Can certain foods improve memory?
There are a number of factors that can help support brain health and memory. These include diet, exercise, and sleep. Of these, diet may have the largest array of research backing up it's importance.
Consider adding these foods to you or your loved one's diet to help improve memory, cognition, and energy levels:
Getting adequate vegetables, especially broccoli, cabbage and dark leafy greens, may help improve memory. Consider trying a kale salad or substitute out your tortilla for collard greens in your next wrap.
Berries and Cherries!
Berries are a rich source of nutrients (anthocyanins and other flavonoids) that may support memory function. Consider having a handful of berries for a snack or mix them into cereal or bake them into an antioxidant-rich dessert. Dark berries such as blackberries, blueberries and cherries are especially rich in antioxidants. These benefits persist whether the berries are fresh, frozen or dried.
Omega-3 fatty acids!
Omega-3 fatty acids are essential for good brain health. One in particular, docosahexaenoic acid (DHA), may help improve memory. The best sources of DHA are seafood, algae and fatty fish such as salmon, bluefin tuna, sardines and herring. Fish can be grilled, baked, or broiled. If you don't eat fish, discuss other food options or possible supplementation with your health care provider.

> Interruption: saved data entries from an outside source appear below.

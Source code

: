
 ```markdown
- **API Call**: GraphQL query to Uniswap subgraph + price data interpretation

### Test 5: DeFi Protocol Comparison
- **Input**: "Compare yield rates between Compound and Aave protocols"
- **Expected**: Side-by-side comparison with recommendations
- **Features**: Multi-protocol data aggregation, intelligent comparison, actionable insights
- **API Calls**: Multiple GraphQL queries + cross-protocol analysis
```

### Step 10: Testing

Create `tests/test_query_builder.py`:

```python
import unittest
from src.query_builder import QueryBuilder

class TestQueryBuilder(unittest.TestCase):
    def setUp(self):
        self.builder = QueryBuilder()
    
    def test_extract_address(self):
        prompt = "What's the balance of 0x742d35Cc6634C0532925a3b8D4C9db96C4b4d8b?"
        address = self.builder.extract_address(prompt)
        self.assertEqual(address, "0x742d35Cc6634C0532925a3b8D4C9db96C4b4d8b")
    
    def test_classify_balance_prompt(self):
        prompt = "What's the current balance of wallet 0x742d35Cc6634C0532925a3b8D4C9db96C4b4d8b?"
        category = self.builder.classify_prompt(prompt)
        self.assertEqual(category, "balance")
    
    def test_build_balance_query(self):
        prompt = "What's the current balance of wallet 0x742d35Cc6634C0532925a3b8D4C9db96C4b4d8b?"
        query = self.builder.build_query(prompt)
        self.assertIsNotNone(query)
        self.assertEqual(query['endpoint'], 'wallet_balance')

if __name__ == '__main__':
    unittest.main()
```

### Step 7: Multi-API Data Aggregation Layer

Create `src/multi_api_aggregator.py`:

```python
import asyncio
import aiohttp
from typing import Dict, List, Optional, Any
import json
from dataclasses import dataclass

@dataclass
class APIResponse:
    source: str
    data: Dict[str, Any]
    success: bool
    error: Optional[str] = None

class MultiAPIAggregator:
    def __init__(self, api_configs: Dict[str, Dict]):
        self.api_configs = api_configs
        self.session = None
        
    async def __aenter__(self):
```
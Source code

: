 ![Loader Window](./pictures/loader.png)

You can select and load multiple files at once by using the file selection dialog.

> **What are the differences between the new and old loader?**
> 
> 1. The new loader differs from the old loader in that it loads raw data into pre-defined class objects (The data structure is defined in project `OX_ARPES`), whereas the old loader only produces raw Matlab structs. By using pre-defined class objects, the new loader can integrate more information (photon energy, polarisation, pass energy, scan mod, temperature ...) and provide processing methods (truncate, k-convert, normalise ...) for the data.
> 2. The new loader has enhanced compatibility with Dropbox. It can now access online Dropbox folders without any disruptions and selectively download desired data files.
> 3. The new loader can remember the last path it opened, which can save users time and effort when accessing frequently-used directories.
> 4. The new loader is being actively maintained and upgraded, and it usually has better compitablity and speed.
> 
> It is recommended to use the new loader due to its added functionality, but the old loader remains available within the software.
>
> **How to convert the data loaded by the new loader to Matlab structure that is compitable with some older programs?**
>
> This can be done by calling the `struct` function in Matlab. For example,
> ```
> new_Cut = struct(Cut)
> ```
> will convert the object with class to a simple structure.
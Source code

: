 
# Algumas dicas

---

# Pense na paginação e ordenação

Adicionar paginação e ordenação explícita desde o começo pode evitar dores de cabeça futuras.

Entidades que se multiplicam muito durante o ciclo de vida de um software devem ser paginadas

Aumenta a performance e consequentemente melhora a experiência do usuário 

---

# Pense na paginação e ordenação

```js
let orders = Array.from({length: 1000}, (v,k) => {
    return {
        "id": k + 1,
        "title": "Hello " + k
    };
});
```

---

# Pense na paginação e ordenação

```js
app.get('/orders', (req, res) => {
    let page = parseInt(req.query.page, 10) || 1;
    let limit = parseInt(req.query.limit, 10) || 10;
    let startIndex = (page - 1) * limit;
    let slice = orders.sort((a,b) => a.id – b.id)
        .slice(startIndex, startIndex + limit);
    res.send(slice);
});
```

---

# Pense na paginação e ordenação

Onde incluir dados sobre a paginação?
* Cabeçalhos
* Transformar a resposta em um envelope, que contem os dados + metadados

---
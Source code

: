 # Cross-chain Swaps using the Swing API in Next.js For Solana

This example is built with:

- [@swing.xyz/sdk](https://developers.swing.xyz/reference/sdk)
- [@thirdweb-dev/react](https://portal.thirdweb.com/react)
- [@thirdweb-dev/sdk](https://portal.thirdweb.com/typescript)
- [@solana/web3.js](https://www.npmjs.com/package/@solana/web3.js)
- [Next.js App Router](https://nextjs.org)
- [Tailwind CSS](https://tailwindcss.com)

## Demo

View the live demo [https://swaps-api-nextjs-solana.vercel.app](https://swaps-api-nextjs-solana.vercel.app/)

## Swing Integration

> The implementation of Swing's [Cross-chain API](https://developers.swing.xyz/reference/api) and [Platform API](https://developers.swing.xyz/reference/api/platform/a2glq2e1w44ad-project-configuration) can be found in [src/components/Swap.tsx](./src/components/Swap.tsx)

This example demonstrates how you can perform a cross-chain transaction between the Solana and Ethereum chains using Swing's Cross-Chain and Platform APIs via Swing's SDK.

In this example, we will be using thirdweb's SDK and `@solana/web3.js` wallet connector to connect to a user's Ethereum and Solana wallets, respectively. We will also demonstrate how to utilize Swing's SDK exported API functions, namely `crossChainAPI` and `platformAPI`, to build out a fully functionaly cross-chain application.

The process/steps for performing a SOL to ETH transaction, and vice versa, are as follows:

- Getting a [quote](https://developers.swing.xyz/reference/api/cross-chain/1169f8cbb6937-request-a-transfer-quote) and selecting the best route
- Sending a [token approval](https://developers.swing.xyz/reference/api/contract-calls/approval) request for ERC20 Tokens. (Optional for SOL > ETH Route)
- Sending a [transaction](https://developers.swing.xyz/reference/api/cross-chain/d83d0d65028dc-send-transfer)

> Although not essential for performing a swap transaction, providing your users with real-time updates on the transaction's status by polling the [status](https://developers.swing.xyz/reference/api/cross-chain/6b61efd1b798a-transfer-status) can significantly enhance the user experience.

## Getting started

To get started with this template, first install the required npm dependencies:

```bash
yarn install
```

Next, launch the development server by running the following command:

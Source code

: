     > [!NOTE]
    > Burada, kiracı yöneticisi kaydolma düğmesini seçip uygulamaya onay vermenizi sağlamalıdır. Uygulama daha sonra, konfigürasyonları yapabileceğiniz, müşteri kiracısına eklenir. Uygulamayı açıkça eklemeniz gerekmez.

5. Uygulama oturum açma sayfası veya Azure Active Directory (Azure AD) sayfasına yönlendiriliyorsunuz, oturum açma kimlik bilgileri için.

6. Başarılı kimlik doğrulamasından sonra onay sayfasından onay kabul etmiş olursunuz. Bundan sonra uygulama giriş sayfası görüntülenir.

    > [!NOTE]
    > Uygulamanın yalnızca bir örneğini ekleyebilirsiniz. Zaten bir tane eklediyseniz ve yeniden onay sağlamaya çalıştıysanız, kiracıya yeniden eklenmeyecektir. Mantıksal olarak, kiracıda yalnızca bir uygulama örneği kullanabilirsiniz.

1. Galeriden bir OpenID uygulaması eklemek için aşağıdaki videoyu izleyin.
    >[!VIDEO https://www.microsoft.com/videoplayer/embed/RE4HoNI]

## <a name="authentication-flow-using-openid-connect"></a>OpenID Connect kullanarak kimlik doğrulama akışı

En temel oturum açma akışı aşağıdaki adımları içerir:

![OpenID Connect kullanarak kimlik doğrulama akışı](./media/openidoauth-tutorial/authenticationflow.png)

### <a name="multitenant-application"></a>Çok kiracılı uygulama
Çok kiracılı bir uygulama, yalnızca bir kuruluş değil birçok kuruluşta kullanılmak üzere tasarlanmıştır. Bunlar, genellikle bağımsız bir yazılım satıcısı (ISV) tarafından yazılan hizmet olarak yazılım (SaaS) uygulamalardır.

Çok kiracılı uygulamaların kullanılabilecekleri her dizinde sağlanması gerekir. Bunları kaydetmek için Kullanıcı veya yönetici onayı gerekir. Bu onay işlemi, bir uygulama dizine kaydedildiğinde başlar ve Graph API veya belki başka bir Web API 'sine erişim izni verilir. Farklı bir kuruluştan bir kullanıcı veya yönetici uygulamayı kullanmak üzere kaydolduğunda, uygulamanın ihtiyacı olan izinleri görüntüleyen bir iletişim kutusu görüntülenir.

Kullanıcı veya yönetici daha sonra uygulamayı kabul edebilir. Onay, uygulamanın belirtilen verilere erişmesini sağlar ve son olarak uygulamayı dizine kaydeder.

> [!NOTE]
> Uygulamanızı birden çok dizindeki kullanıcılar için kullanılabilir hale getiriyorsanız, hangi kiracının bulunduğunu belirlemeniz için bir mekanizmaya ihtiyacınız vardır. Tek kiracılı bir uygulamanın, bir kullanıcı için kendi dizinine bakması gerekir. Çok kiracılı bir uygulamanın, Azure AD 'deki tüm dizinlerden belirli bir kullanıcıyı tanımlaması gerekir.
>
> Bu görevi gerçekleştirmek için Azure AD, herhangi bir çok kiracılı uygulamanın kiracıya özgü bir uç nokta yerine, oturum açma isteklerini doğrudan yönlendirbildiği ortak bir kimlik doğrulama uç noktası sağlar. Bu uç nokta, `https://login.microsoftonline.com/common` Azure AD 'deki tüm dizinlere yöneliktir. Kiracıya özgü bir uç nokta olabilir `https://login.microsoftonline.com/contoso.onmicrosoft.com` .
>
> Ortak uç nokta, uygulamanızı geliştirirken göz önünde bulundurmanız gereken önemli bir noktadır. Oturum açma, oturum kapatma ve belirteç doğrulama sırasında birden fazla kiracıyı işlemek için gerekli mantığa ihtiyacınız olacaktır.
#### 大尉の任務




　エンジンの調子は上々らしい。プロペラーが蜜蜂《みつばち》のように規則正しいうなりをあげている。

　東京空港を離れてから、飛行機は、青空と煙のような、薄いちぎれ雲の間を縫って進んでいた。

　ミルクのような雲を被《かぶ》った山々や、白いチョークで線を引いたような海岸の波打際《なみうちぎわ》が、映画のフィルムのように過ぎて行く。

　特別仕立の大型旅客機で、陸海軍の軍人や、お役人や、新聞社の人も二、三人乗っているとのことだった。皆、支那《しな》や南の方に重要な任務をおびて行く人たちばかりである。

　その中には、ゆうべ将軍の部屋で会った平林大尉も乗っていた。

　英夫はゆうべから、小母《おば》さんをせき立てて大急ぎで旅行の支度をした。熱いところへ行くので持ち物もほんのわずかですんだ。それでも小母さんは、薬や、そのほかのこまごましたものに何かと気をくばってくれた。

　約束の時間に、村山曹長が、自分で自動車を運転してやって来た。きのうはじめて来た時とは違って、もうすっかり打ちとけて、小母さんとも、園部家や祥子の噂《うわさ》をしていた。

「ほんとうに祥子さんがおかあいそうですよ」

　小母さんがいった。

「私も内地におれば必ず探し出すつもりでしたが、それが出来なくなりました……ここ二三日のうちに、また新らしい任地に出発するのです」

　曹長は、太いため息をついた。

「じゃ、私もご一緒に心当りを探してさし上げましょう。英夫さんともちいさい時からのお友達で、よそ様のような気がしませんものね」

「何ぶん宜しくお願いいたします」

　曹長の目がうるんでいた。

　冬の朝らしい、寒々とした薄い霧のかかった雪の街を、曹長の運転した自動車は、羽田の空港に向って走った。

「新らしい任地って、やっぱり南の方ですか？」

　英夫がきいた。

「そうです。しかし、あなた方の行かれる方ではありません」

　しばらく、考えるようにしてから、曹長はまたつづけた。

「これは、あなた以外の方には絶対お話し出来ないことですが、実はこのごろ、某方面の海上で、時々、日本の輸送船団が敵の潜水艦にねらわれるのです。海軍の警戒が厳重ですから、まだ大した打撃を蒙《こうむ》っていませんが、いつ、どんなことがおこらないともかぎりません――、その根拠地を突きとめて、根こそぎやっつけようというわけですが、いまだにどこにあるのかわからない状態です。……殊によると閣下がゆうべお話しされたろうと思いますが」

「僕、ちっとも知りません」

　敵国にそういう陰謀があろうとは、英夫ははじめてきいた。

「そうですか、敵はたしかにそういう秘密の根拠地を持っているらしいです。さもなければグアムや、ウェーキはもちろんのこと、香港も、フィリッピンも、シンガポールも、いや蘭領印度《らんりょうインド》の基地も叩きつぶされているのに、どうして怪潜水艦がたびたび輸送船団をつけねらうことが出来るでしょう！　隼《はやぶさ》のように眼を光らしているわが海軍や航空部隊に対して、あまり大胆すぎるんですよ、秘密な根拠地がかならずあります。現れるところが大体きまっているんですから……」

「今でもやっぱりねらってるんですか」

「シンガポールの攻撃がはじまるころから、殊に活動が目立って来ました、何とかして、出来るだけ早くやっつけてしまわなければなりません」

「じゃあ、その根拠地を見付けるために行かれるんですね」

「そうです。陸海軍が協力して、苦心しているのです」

DHA omega-3 fatty acids can be consumed via fish oil, seaweed or microalgae supplements.
Walnuts are consistently praised for their positive impact on heart health, but they may also improve cognitive function. Try adding a handful of walnuts to your diet or add them to oatmeal or a salad for crunch.
While we can't guarantee that these foods will help you remember where you put your keys tomorrow, over time they can support overall health.